I have often been intrigued by the words of the song “Wide Eyed” sung by Nicole Nordeman. The lyrics and the melody are beautiful; yet I have often found it difficult to understand what the song writers are trying to say. The lyrics are written below and there is a link you can click to listen to Nicole Nordeman’s performance of the song while you read the lyrics.
Wide Eyed
Performed by Nicole Nordeman on her 1998 album, Wide Eyed
(Written by Derald Daugherty and Steve Hindalong; © Warner/Chappell Music, Inc.)
When I met him on a sidewalk
He was preaching to a mailbox
Down on 16th Avenue
And he told me he was Jesus
Sent from Jupiter to free us
With a bottle of tequila and one shoe
He raged about repentance
He finished every sentence
With a promise that the end was close at hand
I didn’t even try to understand
He left me wide eyed in disbelief and disillusion
I was tongue tied, drawn by my conclusions
So I turned and walked away
And laughed at what he had to say
Then casually dismissed him as a fraud
I forgot he was created in the image of my God
When I met her in a bookstore
She was browsing on the first floor
Through a yoga magazine
And she told me in her past life
She was some plantation slave’s wife
She had to figure out what that might mean
She believes the healing powers of her crystals
Can bring balance and new purpose to her life
Sounds nice
She left me wide eyed in disbelief and disillusion
I was tongue tied, drawn by my conclusions
So I turned and walked away
And laughed at what she had to say
Then casually dismissed her as a fraud
I forgot she was created in the image of my God
Not so long ago, a man from Galilee
Fed thousands with His bread and His theology
And the truth He spoke, quickly became the joke of educated
Self-inflated Pharisees like me
And they were wide eyed in disbelief and disillusion
They were tongue tied, drawn by their conclusions
Would I have turned and walked away
And laughed at what He had to say
And casually dismissed Him as a fraud
Unaware that I was staring at the image of my God
The first verse speaks of a person we might find on any inner city street corner: he seems to be delusional and lost in his addiction to alcohol. He is so incredible and his claims so outlandish that we miss the value of the person underneath the addiction; yet, just like me, he has a mother and was once someone’s little boy. He was created in the imago dei and, like a coin, still retains the image of God stamped upon him no matter how worn and damaged the coin may be. He has something to teach us even as we look at the wreckage of his life and wonder what we could do to help him.

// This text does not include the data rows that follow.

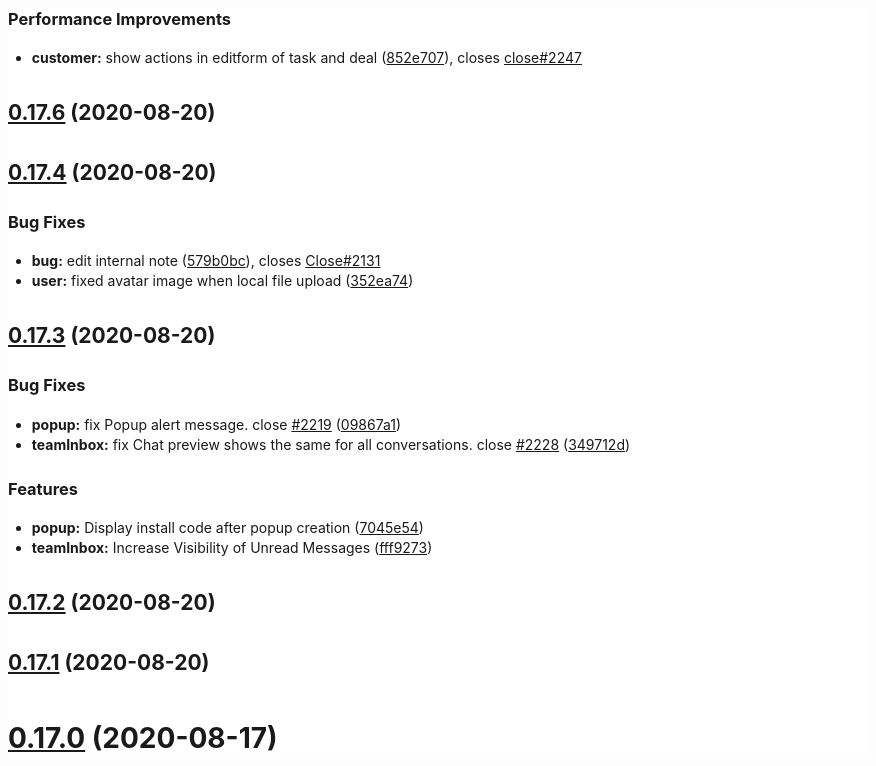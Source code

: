 
### Performance Improvements

* **customer:** show actions in editform of task and deal ([852e707](https://github.com/erxes/erxes/commit/852e707c0443472ceca5825bfcc7f4c38f2618c7)), closes [close#2247](https://github.com/close/issues/2247)



## [0.17.6](https://github.com/erxes/erxes/compare/0.17.4...0.17.6) (2020-08-20)

## [0.17.4](https://github.com/erxes/erxes/compare/0.17.3...0.17.4) (2020-08-20)


### Bug Fixes

* **bug:** edit internal note ([579b0bc](https://github.com/erxes/erxes/commit/579b0bca36a9fb4ec24ec54a2e7a1c064a97621d)), closes [Close#2131](https://github.com/Close/issues/2131)
* **user:** fixed avatar image when local file upload ([352ea74](https://github.com/erxes/erxes/commit/352ea74df78b402c7b4520322ed62f995fd3549b))

## [0.17.3](https://github.com/erxes/erxes/compare/0.17.2...0.17.3) (2020-08-20)


### Bug Fixes

* **popup:** fix Popup alert message. close [#2219](https://github.com/erxes/erxes/issues/2219) ([09867a1](https://github.com/erxes/erxes/commit/09867a164784d5a066a6558a2e884599647a98ed))
* **teamInbox:** fix Chat preview shows the same for all conversations. close [#2228](https://github.com/erxes/erxes/issues/2228) ([349712d](https://github.com/erxes/erxes/commit/349712d5d20abdafd47ad2fb177913adefde2d2c))


### Features

* **popup:** Display install code after popup creation ([7045e54](https://github.com/erxes/erxes/commit/7045e546f59fdc70cf84dfb24df725798abbb8f9))
* **teamInbox:** Increase Visibility of Unread Messages ([fff9273](https://github.com/erxes/erxes/commit/fff92738aea18b5b486779c8ac868103140fe76c))

## [0.17.2](https://github.com/erxes/erxes/compare/0.17.1...0.17.2) (2020-08-20)

## [0.17.1](https://github.com/erxes/erxes/compare/0.17.0...0.17.1) (2020-08-20)

# [0.17.0](https://github.com/erxes/erxes/compare/0.16.0...0.17.0) (2020-08-17)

The second person met in the song is a woman in a bookstore who is searching for answers in her life. The singer of the song wishes her well in her search but seems to not engage her in a conversation that might direct her to the image of God in which she was created. The singer has a preconceived notion that this woman would not be interested; but this does not change the fact that the woman in the bookstore also has the image indelibly stamped upon her whether or not she attends to it.

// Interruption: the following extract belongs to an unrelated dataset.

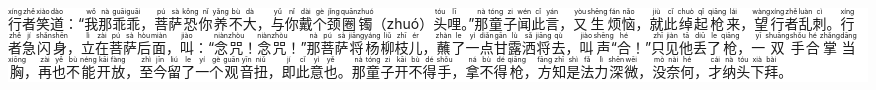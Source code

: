 <ruby>行<rt>xíng</rt></ruby><ruby>者<rt>zhě</rt></ruby><ruby>笑<rt>xiào</rt></ruby><ruby>道<rt>dào</rt></ruby>：“<ruby>我<rt>wǒ</rt></ruby><ruby>那<rt>nà</rt></ruby><ruby>乖<rt>guāi</rt></ruby><ruby>乖<rt>guāi</rt></ruby>，<ruby>菩<rt>pú</rt></ruby><ruby>萨<rt>sà</rt></ruby><ruby>恐<rt>kǒng</rt></ruby><ruby>你<rt>nǐ</rt></ruby><ruby>养<rt>yǎng</rt></ruby><ruby>不<rt>bù</rt></ruby><ruby>大<rt>dà</rt></ruby>，<ruby>与<rt>yǔ</rt></ruby><ruby>你<rt>nǐ</rt></ruby><ruby>戴<rt>dài</rt></ruby><ruby>个<rt>gè</rt></ruby><ruby>颈<rt>jǐng</rt></ruby><ruby>圈<rt>quān</rt></ruby><ruby>镯<rt>zhuó</rt></ruby>（zhuó）<ruby>头<rt>tóu</rt></ruby><ruby>哩<rt>lī</rt></ruby>。”<ruby>那<rt>nà</rt></ruby><ruby>童<rt>tóng</rt></ruby><ruby>子<rt>zi</rt></ruby><ruby>闻<rt>wén</rt></ruby><ruby>此<rt>cǐ</rt></ruby><ruby>言<rt>yán</rt></ruby>，<ruby>又<rt>yòu</rt></ruby><ruby>生<rt>shēng</rt></ruby><ruby>烦<rt>fán</rt></ruby><ruby>恼<rt>nǎo</rt></ruby>，<ruby>就<rt>jiù</rt></ruby><ruby>此<rt>cǐ</rt></ruby><ruby>绰<rt>chuò</rt></ruby><ruby>起<rt>qǐ</rt></ruby><ruby>枪<rt>qiāng</rt></ruby><ruby>来<rt>lái</rt></ruby>，<ruby>望<rt>wàng</rt></ruby><ruby>行<rt>xíng</rt></ruby><ruby>者<rt>zhě</rt></ruby><ruby>乱<rt>luàn</rt></ruby><ruby>刺<rt>cì</rt></ruby>。<ruby>行<rt>xíng</rt></ruby><ruby>者<rt>zhě</rt></ruby><ruby>急<rt>jí</rt></ruby><ruby>闪<rt>shǎn</rt></ruby><ruby>身<rt>shēn</rt></ruby>，<ruby>立<rt>lì</rt></ruby><ruby>在<rt>zài</rt></ruby><ruby>菩<rt>pú</rt></ruby><ruby>萨<rt>sà</rt></ruby><ruby>后<rt>hòu</rt></ruby><ruby>面<rt>miàn</rt></ruby>，<ruby>叫<rt>jiào</rt></ruby>：“<ruby>念<rt>niàn</rt></ruby><ruby>咒<rt>zhòu</rt></ruby>！<ruby>念<rt>niàn</rt></ruby><ruby>咒<rt>zhòu</rt></ruby>！”<ruby>那<rt>nà</rt></ruby><ruby>菩<rt>pú</rt></ruby><ruby>萨<rt>sà</rt></ruby><ruby>将<rt>jiāng</rt></ruby><ruby>杨<rt>yáng</rt></ruby><ruby>柳<rt>liǔ</rt></ruby><ruby>枝<rt>zhī</rt></ruby><ruby>儿<rt>ér</rt></ruby>，<ruby>蘸<rt>zhàn</rt></ruby><ruby>了<rt>le</rt></ruby><ruby>一<rt>yì</rt></ruby><ruby>点<rt>diǎn</rt></ruby><ruby>甘<rt>gān</rt></ruby><ruby>露<rt>lù</rt></ruby><ruby>洒<rt>sǎ</rt></ruby><ruby>将<rt>jiāng</rt></ruby><ruby>去<rt>qù</rt></ruby>，<ruby>叫<rt>jiào</rt></ruby><ruby>声<rt>shēng</rt></ruby>“<ruby>合<rt>hé</rt></ruby>！”<ruby>只<rt>zhī</rt></ruby><ruby>见<rt>jiàn</rt></ruby><ruby>他<rt>tā</rt></ruby><ruby>丢<rt>diū</rt></ruby><ruby>了<rt>le</rt></ruby><ruby>枪<rt>qiāng</rt></ruby>，<ruby>一<rt>yī</rt></ruby><ruby>双<rt>shuāng</rt></ruby><ruby>手<rt>shǒu</rt></ruby><ruby>合<rt>hé</rt></ruby><ruby>掌<rt>zhǎng</rt></ruby><ruby>当<rt>dāng</rt></ruby><ruby>胸<rt>xiōng</rt></ruby>，<ruby>再<rt>zài</rt></ruby><ruby>也<rt>yě</rt></ruby><ruby>不<rt>bù</rt></ruby><ruby>能<rt>néng</rt></ruby><ruby>开<rt>kāi</rt></ruby><ruby>放<rt>fàng</rt></ruby>，<ruby>至<rt>zhì</rt></ruby><ruby>今<rt>jīn</rt></ruby><ruby>留<rt>liú</rt></ruby><ruby>了<rt>le</rt></ruby><ruby>一<rt>yí</rt></ruby><ruby>个<rt>gè</rt></ruby><ruby>观<rt>guān</rt></ruby><ruby>音<rt>yīn</rt></ruby><ruby>扭<rt>niǔ</rt></ruby>，<ruby>即<rt>jí</rt></ruby><ruby>此<rt>cǐ</rt></ruby><ruby>意<rt>yì</rt></ruby><ruby>也<rt>yě</rt></ruby>。<ruby>那<rt>nà</rt></ruby><ruby>童<rt>tóng</rt></ruby><ruby>子<rt>zi</rt></ruby><ruby>开<rt>kāi</rt></ruby><ruby>不<rt>bù</rt></ruby><ruby>得<rt>dé</rt></ruby><ruby>手<rt>shǒu</rt></ruby>，<ruby>拿<rt>ná</rt></ruby><ruby>不<rt>bù</rt></ruby><ruby>得<rt>dé</rt></ruby><ruby>枪<rt>qiāng</rt></ruby>，<ruby>方<rt>fāng</rt></ruby><ruby>知<rt>zhī</rt></ruby><ruby>是<rt>shì</rt></ruby><ruby>法<rt>fǎ</rt></ruby><ruby>力<rt>lì</rt></ruby><ruby>深<rt>shēn</rt></ruby><ruby>微<rt>wēi</rt></ruby>，<ruby>没<rt>mò</rt></ruby><ruby>奈<rt>nài</rt></ruby><ruby>何<rt>hé</rt></ruby>，<ruby>才<rt>cái</rt></ruby><ruby>纳<rt>nà</rt></ruby><ruby>头<rt>tóu</rt></ruby><ruby>下<rt>xià</rt></ruby><ruby>拜<rt>bài</rt></ruby>。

The singer begins to wonder what her response to Jesus might have been had she lived in the time when he walked and spoke in Galilee. Would she have been too well-educated to accept the teachings of this local carpenter’s son who fed people with bread and fish and theology? Would she have casually dismissed him as a fraud and missed the fact that he was the very image of our God?

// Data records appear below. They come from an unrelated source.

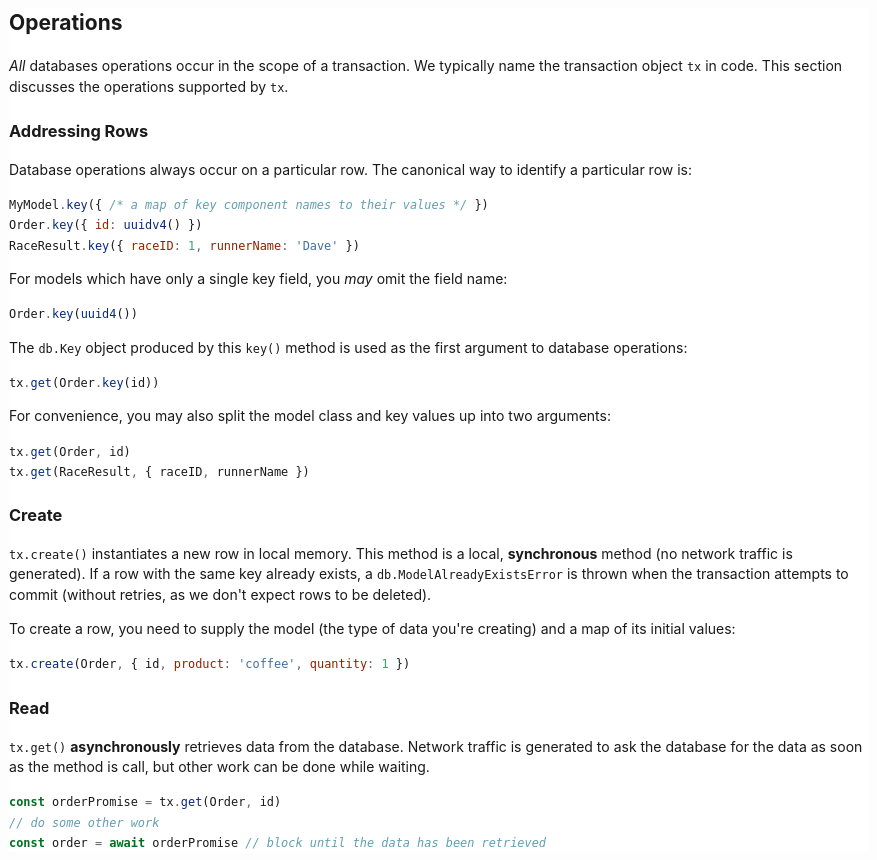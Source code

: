 ## Operations
_All_ databases operations occur in the scope of a transaction. We typically
name the transaction object `tx` in code. This section discusses the operations
supported by `tx`.


### Addressing Rows
Database operations always occur on a particular row. The canonical way to identify a particular row is:
```javascript
MyModel.key({ /* a map of key component names to their values */ })
Order.key({ id: uuidv4() })
RaceResult.key({ raceID: 1, runnerName: 'Dave' })
```

For models which have only a single key field, you _may_ omit the field name:
```javascript
Order.key(uuid4())
```

The `db.Key` object produced by this `key()` method is used as the first
argument to database operations:
```javascript
tx.get(Order.key(id))
```

For convenience, you may also split the model class and key values up into two
arguments:
```javascript
tx.get(Order, id)
tx.get(RaceResult, { raceID, runnerName })
```


### Create
`tx.create()` instantiates a new row in local memory. This method is a local,
**synchronous** method (no network traffic is generated). If a row with the
same key already exists, a `db.ModelAlreadyExistsError` is thrown when the
transaction attempts to commit (without retries, as we don't expect rows to be
deleted).

To create a row, you need to supply the model (the type of data you're
creating) and a map of its initial values:
```javascript
tx.create(Order, { id, product: 'coffee', quantity: 1 })
```


### Read
`tx.get()` **asynchronously** retrieves data from the database. Network traffic
is generated to ask the database for the data as soon as the method is call,
but other work can be done while waiting.
```javascript
const orderPromise = tx.get(Order, id)
// do some other work
const order = await orderPromise // block until the data has been retrieved
```
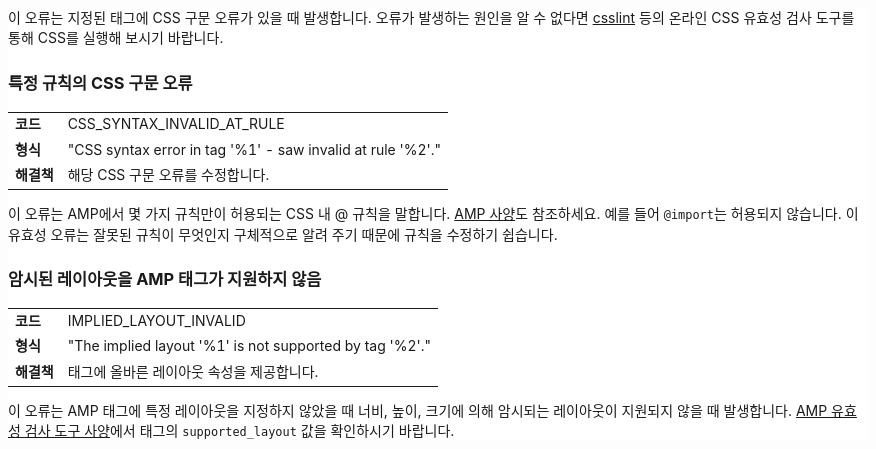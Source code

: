 이 오류는 지정된 태그에
CSS 구문 오류가 있을 때 발생합니다.
오류가 발생하는 원인을 알 수 없다면
[csslint](http://csslint.net/) 등의
온라인 CSS 유효성 검사 도구를 통해
CSS를 실행해 보시기 바랍니다.

### 특정 규칙의 CSS 구문 오류

<table>
  <tr>
                <td class="col-thirty"><strong>코드</strong></td>
                <td>CSS_SYNTAX_INVALID_AT_RULE</td>
  </tr>
   <tr>
                <td class="col-thirty"><strong>형식</strong></td>
                <td>"CSS syntax error in tag '%1' - saw invalid at rule '%2'."</td>
  </tr>
   <tr>
                <td class="col-thirty"><strong>해결책</strong></td>
                <td>해당 CSS 구문 오류를 수정합니다.</td>
  </tr>
</table>

이 오류는 AMP에서 몇 가지 규칙만이 허용되는
CSS 내 @ 규칙을 말합니다.
[AMP 사양](../../../../documentation/guides-and-tutorials/learn/spec/amphtml.md)도 참조하세요.
예를 들어 <code>@import</code>는 허용되지 않습니다.
이 유효성 오류는
잘못된 규칙이 무엇인지 구체적으로 알려 주기 때문에
규칙을 수정하기 쉽습니다.

### 암시된 레이아웃을 AMP 태그가 지원하지 않음

<table>
  <tr>
                <td class="col-thirty"><strong>코드</strong></td>
                <td>IMPLIED_LAYOUT_INVALID</td>
  </tr>
   <tr>
                <td class="col-thirty"><strong>형식</strong></td>
                <td>"The implied layout '%1' is not supported by tag '%2'."</td>
  </tr>
   <tr>
                <td class="col-thirty"><strong>해결책</strong></td>
                <td>태그에 올바른 레이아웃 속성을 제공합니다.</td>
  </tr>
</table>

이 오류는 AMP 태그에 특정 레이아웃을 지정하지 않았을 때
너비, 높이, 크기에 의해 암시되는 레이아웃이 지원되지 않을 때 발생합니다.
[AMP 유효성 검사 도구 사양](https://github.com/ampproject/amphtml/blob/main/validator/validator-main.protoascii)에서
태그의 `supported_layout` 값을 확인하시기 바랍니다.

The song reminds me that I want to be aware of the people who cross my path and what I can learn from my interactions with them. I want to look for any glimmer of the imago dei in those I meet. I want to be wide-eyed and aware, looking for opportunities to speak words of truth and right theology based upon the teachings of Jesus of Galilee and trust that his words will be sufficient for all of our lives.